Nouveau Premier Ministre Centrafricain Mahamat Kamoun
Nouveau Premier Ministre Centrafricain Mahamat Kamoun

Rien ne va plus dans les coulisses de la politique centrafricaine. A peine a-t-il été nommé Premier ministre, que le successeur d’André Nzapayéké est taxé d’indésirable. Mahamat Kamoun, nommé le 10 août, n’a toujours pas formé son gouvernement, ni fait ses preuves, qu’une partie de la classe politique et de la société civile appelle à son départ. Elle estime que M. Kamoun, en tant qu’ancien directeur de cabinet de Michel Djotodia, est trop lié à la Séléka. De son côté, l’ex-rébellion refuse de participer au gouvernement, reprochant à la présidente Catherine Samba-Panza de ne pas l’avoir consulté avant de nommer Mahamat Kamoun.

Aujourd’hui, c’est au président du conseil national de transition (CNT), le Parlement provisoire centrafricain, Alexandre Ferdinand Nguendet, d’apporter son grain de sel.
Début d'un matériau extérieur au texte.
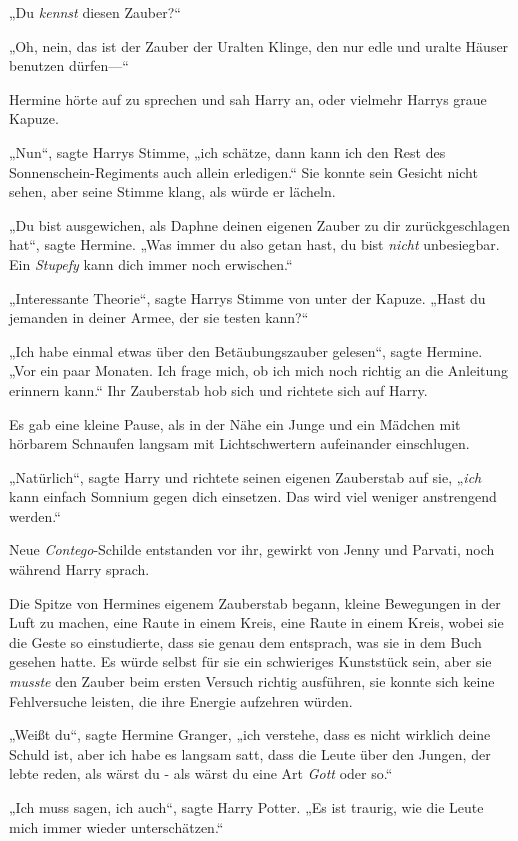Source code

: {„Du \emph{kennst} diesen Zauber?“

„Oh, nein, das ist der Zauber der Uralten Klinge, den nur edle und uralte Häuser benutzen dürfen—“

Hermine hörte auf zu sprechen und sah Harry an, oder vielmehr Harrys graue Kapuze.

„Nun“, sagte Harrys Stimme, „ich schätze, dann kann ich den Rest des Sonnenschein-Regiments auch allein erledigen.“ Sie konnte sein Gesicht nicht sehen, aber seine Stimme klang, als würde er lächeln.

„Du bist ausgewichen, als Daphne deinen eigenen Zauber zu dir zurückgeschlagen hat“, sagte Hermine. „Was immer du also getan hast, du bist \emph{nicht} unbesiegbar. Ein \emph{Stupefy} kann dich immer noch erwischen.“

„Interessante Theorie“, sagte Harrys Stimme von unter der Kapuze. „Hast du jemanden in deiner Armee, der sie testen kann?“

„Ich habe einmal etwas über den Betäubungszauber gelesen“, sagte Hermine. „Vor ein paar Monaten. Ich frage mich, ob ich mich noch richtig an die Anleitung erinnern kann.“ Ihr Zauberstab hob sich und richtete sich auf Harry.

Es gab eine kleine Pause, als in der Nähe ein Junge und ein Mädchen mit hörbarem Schnaufen langsam mit Lichtschwertern aufeinander einschlugen.

„Natürlich“, sagte Harry und richtete seinen eigenen Zauberstab auf sie, „\emph{ich} kann einfach Somnium gegen dich einsetzen. Das wird viel weniger anstrengend werden.“

Neue \emph{Contego}-Schilde entstanden vor ihr, gewirkt von Jenny und Parvati, noch während Harry sprach.

Die Spitze von Hermines eigenem Zauberstab begann, kleine Bewegungen in der Luft zu machen, eine Raute in einem Kreis, eine Raute in einem Kreis, wobei sie die Geste so einstudierte, dass sie genau dem entsprach, was sie in dem Buch gesehen hatte. Es würde selbst für sie ein schwieriges Kunststück sein, aber sie \emph{musste} den Zauber beim ersten Versuch richtig ausführen, sie konnte sich keine Fehlversuche leisten, die ihre Energie aufzehren würden.

„Weißt du“, sagte Hermine Granger, „ich verstehe, dass es nicht wirklich deine Schuld ist, aber ich habe es langsam satt, dass die Leute über den Jungen, der lebte reden, als wärst du - als wärst du eine Art \emph{Gott} oder so.“

„Ich muss sagen, ich auch“, sagte Harry Potter. „Es ist traurig, wie die Leute mich immer wieder unterschätzen.“

}
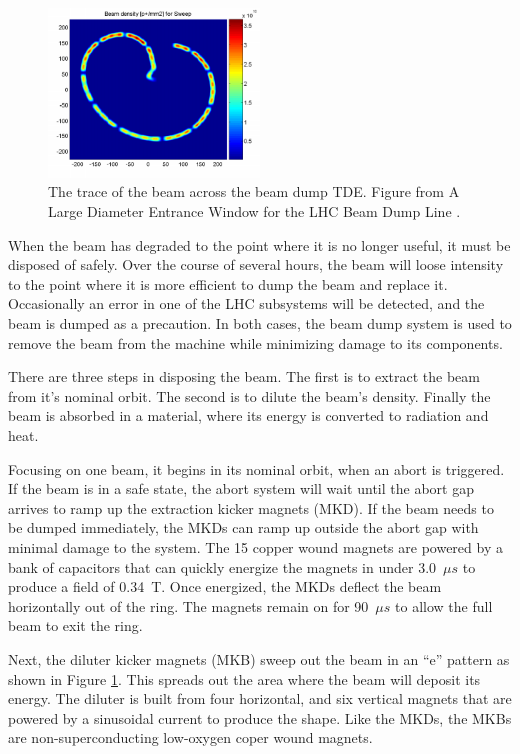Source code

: \begin{figure}[h!]
\captionsetup[subfigure]{position=b}
\centering
\includegraphics[width=0.5\textwidth]{figures/experiment/beamdump.png}
\caption{The trace of the beam across the beam dump TDE. Figure from A Large Diameter Entrance Window for the LHC Beam Dump Line \cite{beamdump}.}
\label{fig:beamdump}
\end{figure}

When the beam has degraded to the point where it is no longer useful, it must be disposed of safely.
Over the course of several hours, the beam will loose intensity to the point where it is more efficient to dump the beam and replace it.
Occasionally an error in one of the LHC subsystems will be detected, and the beam is dumped as a precaution.
In both cases, the beam dump system is used to remove the beam from the machine while minimizing damage to its components.

There are three steps in disposing the beam. 
The first is to extract the beam from it's nominal orbit.
The second is to dilute the beam's density.
Finally the beam is absorbed in a material, where its energy is converted to radiation and heat. \cite{lhcDesignV1}

Focusing on one beam, it begins in its nominal orbit, when an abort is triggered. 
If the beam is in a safe state, the abort system will wait until the abort gap arrives to ramp up the extraction kicker magnets (MKD).
If the beam needs to be dumped immediately, the MKDs can ramp up outside the abort gap with minimal damage to the system.
The 15 copper wound magnets are powered by a bank of capacitors that can quickly energize the magnets in under 3.0~$\mu s$ to produce a field of 0.34~T. 
Once energized, the MKDs deflect the beam horizontally out of the ring.
The magnets remain on for 90~$\mu s$ to allow the full beam to exit the ring.

Next, the diluter kicker magnets (MKB) sweep out the beam in an ``e'' pattern as shown in Figure \ref{fig:beamdump}.
This spreads out the area where the beam will deposit its energy.
The diluter is built from four horizontal, and six vertical magnets that are powered by a sinusoidal current to produce the shape.
Like the MKDs, the MKBs are non-superconducting low-oxygen coper wound magnets.

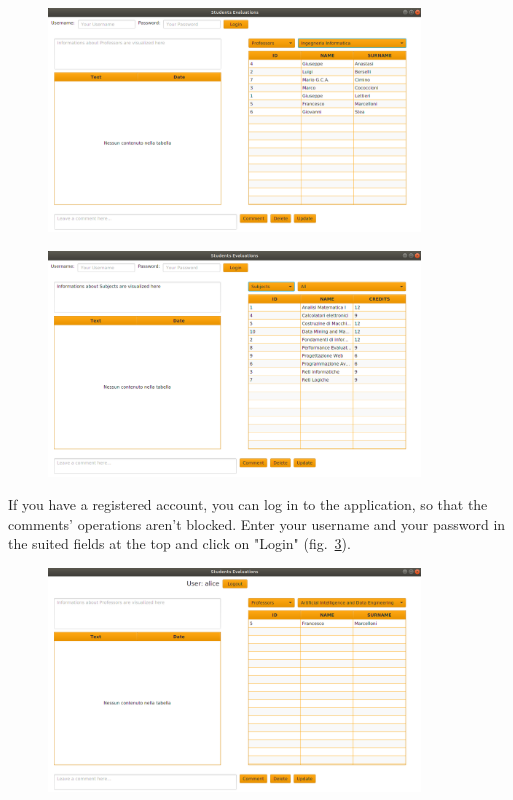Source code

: \documentclass[a4paper]{article}
\begin{document}
\begin{figure}[h]
\centering
\includegraphics[width=0.88\textwidth]{images/screens/screen1}
\label{fig:screen1}
\end{figure}
\clearpage
\begin{figure}[h]
\centering
\includegraphics[width=0.88\textwidth]{images/screens/screen2}
\label{fig:screen2}
\end{figure}

If you have a registered account, you can log in to the application, so that the comments' operations aren't blocked. Enter your username and your password in the suited fields at the top and click on "Login" (fig.~\ref{fig:screenLogin}).
\begin{figure}[h]
\centering
\includegraphics[width=0.88\textwidth]{images/screens/screenLogin}
\label{fig:screenLogin}
\end{figure}
\end{document}
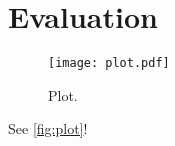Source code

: \section{Evaluation}
\label{sec:Evaluation}
\begin{figure}
    \centering
    \texttt{[image: plot.pdf]}
    \caption{Plot.}
    \label{fig:plot}
\end{figure}
    
See \autoref{fig:plot}!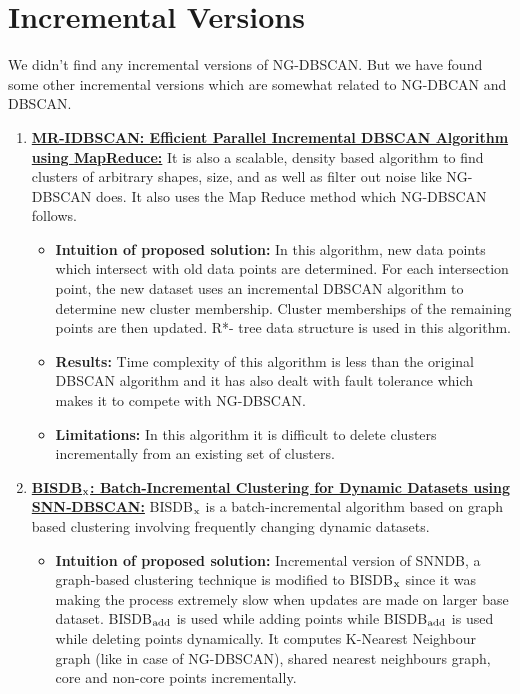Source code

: \documentclass[acmsmall]{acmart}
\begin{document}
\section* {Incremental Versions}
We didn't find any incremental versions of NG-DBSCAN. But we have found some other incremental versions which are somewhat related to NG-DBCAN and DBSCAN.
\begin{enumerate}
    \item \textcolor{blue}{\textbf{\href{https://citeseerx.ist.psu.edu/viewdoc/download?doi=10.1.1.678.8143&rep=rep1&type=pdf
    }{MR-IDBSCAN: Efficient Parallel Incremental DBSCAN Algorithm using MapReduce:}}}
    It is also a scalable, density based algorithm to find clusters of arbitrary shapes, size, and as well as filter out noise like NG-DBSCAN does. It also uses the Map Reduce method which NG-DBSCAN follows. 
    \begin{itemize}
        \item \textbf{Intuition of proposed solution:} In this algorithm, new data points which intersect with old data points are determined. For each intersection point, the new dataset uses an incremental DBSCAN algorithm to determine new cluster membership. Cluster memberships of the remaining points are then updated. R*- tree data structure is used in this algorithm.
        \item \textbf{Results:} Time complexity of this algorithm is less than the original DBSCAN  algorithm and it has also dealt with fault tolerance which makes it to compete with NG-DBSCAN.
        \item \textbf{Limitations:} In this algorithm it is difficult to delete clusters incrementally from an existing set of clusters.
    \end{itemize}
    \vspace{5pt}
    \item \textcolor{blue}{\textbf{\href{https://link.springer.com/article/10.1007\%2Fs10044-019-00831-1}{BISDB$\textsubscript{x}$: Batch‑Incremental Clustering for Dynamic Datasets using SNN‑DBSCAN:}}}
    BISDB$\textsubscript{x}$ is a batch-incremental algorithm based on graph based clustering involving frequently changing dynamic datasets.
    \begin{itemize}
        \item \textbf{Intuition of proposed solution:}  Incremental version of SNNDB, a graph-based clustering technique is modified to BISDB$\textsubscript{x}$ since it was making the process extremely slow when updates are made on larger base dataset. BISDB$\textsubscript{add}$ is used while adding points while BISDB$\textsubscript{add}$ is used while deleting points dynamically. It computes K-Nearest Neighbour graph (like in case of NG-DBSCAN), shared nearest neighbours graph, core and non-core points incrementally.

\end{itemize}
\end{enumerate}
\end{document}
Depuis Brazzaville, ce dernier a appelé, mardi, à « surseoir » la mise en place d’un nouveau gouvernement, estimant que le nouveau chef du gouvernement ne fait pas l’unanimité, et de se conformer aux accords de cessation des hostilités signés le 23 juillet dans la capitale congolaise.

« Le principe de la transition, c’est la concertation »

A l’image de l’ex-Séléka, il s’accorde à penser que la « concertation » a été la grande absente dans la « dans la désignation du Premier ministre ; c’est ce qui a posé problème au niveau des institutions et des entités importantes qui ont signé les accords de Brazzaville », a-t-il déclaré à des journalistes à l’issu d’un entretien de deux heures avec le Président Denis Sassou Nguesso. Ce dernier, médiateur dans la crise centrafricaine, avait convoqué les différents protagonistes afin d’accélérer la formation d’un gouvernement « élargi ».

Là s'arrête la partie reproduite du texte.